[Stored dataset items]
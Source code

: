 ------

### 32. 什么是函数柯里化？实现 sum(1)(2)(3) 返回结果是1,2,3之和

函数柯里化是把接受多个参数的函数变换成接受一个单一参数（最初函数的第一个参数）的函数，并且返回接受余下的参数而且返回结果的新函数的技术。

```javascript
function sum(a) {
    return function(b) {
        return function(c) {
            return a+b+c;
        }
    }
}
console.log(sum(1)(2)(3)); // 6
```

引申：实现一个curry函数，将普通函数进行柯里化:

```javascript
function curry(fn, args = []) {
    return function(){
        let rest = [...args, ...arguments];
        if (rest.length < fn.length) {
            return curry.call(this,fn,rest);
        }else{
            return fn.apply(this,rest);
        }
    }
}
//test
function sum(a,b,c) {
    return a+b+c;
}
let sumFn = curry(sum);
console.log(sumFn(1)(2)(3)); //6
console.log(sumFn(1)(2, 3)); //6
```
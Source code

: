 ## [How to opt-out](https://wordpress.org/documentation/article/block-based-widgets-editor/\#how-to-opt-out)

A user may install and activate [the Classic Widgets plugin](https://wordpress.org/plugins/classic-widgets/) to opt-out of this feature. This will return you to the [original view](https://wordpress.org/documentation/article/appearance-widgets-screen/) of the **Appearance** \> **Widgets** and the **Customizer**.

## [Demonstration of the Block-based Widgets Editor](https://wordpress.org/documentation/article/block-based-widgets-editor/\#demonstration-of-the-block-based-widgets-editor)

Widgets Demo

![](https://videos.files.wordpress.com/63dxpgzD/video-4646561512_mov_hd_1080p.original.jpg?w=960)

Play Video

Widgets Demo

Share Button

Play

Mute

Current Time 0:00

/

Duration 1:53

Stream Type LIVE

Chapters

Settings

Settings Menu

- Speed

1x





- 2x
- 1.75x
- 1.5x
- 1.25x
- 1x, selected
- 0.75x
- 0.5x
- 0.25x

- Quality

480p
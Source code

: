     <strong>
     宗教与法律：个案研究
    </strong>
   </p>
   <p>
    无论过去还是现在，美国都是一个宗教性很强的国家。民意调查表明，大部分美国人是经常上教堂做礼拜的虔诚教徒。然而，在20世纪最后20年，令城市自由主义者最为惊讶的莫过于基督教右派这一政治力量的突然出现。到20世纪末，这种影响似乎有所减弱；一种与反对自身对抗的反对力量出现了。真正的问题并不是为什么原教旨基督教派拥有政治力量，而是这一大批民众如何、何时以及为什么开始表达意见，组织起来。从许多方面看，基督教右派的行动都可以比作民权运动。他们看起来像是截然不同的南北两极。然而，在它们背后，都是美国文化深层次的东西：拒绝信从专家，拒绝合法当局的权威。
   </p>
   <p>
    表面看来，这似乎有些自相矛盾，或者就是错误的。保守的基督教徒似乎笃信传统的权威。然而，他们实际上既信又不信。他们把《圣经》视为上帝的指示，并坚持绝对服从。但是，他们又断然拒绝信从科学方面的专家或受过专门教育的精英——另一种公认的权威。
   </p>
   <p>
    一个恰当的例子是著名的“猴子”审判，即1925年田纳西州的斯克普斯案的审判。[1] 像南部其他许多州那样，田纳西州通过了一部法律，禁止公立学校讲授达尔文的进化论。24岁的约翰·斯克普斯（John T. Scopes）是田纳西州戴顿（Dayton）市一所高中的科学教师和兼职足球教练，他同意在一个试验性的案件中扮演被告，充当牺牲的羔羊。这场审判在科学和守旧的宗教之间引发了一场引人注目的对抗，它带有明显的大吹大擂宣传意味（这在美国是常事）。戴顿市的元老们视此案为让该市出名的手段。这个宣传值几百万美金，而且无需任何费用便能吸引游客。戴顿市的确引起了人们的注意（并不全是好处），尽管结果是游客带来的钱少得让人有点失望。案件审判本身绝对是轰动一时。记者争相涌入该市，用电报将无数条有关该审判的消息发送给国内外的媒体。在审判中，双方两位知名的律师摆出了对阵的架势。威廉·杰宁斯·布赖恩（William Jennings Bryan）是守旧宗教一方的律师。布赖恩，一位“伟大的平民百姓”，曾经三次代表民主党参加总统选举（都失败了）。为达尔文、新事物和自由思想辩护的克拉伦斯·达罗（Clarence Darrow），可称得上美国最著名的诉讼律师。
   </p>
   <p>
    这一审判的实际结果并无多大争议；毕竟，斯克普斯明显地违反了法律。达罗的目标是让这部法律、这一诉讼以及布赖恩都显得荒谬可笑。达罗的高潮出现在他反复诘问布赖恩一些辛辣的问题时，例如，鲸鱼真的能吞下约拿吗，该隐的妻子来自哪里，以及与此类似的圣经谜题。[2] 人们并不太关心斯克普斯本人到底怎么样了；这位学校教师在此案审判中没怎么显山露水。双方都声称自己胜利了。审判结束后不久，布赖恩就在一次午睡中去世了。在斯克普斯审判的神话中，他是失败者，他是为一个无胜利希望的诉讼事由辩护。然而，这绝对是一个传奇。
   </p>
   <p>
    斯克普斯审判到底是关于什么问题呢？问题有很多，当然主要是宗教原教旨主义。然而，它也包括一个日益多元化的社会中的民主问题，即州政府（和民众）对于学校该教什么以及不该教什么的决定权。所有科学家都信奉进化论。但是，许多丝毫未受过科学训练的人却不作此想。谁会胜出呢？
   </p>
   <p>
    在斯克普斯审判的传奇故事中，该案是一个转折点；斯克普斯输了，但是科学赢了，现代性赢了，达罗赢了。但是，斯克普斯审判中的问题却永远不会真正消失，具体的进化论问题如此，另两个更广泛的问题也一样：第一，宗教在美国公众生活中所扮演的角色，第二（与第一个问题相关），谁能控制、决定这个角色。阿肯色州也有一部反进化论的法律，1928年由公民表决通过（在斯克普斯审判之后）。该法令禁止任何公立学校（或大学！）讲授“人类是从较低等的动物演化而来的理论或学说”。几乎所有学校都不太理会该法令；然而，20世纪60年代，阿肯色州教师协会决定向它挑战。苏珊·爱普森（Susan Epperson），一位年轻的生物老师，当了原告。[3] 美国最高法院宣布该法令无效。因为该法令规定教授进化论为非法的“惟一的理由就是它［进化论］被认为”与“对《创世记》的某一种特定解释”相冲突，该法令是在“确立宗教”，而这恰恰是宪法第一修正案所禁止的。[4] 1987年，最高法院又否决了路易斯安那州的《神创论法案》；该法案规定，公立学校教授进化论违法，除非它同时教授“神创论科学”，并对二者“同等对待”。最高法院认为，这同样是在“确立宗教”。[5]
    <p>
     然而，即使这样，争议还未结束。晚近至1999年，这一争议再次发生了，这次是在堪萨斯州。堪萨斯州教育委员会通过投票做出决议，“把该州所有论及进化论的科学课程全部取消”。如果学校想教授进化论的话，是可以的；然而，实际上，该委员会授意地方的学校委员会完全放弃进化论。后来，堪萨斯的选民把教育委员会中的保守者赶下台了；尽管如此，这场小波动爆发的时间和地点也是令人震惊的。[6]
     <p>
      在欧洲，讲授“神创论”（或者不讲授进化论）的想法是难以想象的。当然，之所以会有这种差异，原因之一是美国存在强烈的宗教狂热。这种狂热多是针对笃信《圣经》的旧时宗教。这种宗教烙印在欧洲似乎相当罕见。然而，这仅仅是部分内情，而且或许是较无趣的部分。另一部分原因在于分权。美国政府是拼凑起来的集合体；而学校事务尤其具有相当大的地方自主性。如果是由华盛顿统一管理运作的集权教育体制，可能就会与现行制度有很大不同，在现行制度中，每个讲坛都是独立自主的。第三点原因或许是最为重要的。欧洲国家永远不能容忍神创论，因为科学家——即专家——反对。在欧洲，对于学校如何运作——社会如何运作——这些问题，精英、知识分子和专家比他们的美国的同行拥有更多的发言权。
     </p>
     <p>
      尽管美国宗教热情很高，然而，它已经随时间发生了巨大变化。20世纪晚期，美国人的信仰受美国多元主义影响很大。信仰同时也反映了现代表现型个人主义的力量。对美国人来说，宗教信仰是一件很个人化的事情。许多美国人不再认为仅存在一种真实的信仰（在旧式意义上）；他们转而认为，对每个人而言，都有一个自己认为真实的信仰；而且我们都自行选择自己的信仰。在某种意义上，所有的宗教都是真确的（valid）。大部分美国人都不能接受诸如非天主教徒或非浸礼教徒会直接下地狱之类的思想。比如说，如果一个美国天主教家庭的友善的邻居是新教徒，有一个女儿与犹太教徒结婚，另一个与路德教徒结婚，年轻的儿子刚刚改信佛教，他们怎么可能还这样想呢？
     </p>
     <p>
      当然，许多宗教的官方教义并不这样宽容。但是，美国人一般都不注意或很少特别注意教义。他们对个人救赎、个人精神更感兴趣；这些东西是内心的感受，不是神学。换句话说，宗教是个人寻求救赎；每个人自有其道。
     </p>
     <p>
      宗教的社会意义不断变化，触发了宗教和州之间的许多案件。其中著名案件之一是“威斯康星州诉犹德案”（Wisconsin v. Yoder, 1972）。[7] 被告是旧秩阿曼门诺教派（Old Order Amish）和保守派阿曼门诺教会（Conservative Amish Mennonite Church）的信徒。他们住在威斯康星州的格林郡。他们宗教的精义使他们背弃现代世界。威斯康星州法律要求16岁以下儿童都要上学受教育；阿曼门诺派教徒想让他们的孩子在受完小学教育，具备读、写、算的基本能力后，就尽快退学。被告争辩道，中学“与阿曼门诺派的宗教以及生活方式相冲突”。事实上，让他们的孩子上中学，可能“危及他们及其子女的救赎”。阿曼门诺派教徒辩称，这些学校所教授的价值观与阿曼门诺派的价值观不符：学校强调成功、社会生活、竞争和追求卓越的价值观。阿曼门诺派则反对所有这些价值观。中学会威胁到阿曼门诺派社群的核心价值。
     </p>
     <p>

EXERCISE OBJECTIVE:
Where does "function" occur in the data? Copy each line that has it.

SOLUTION FOR THIS TASK:
function sum(a) {
    return function(b) {
        return function(c) {
function curry(fn, args = []) {
    return function(){
function sum(a,b,c) {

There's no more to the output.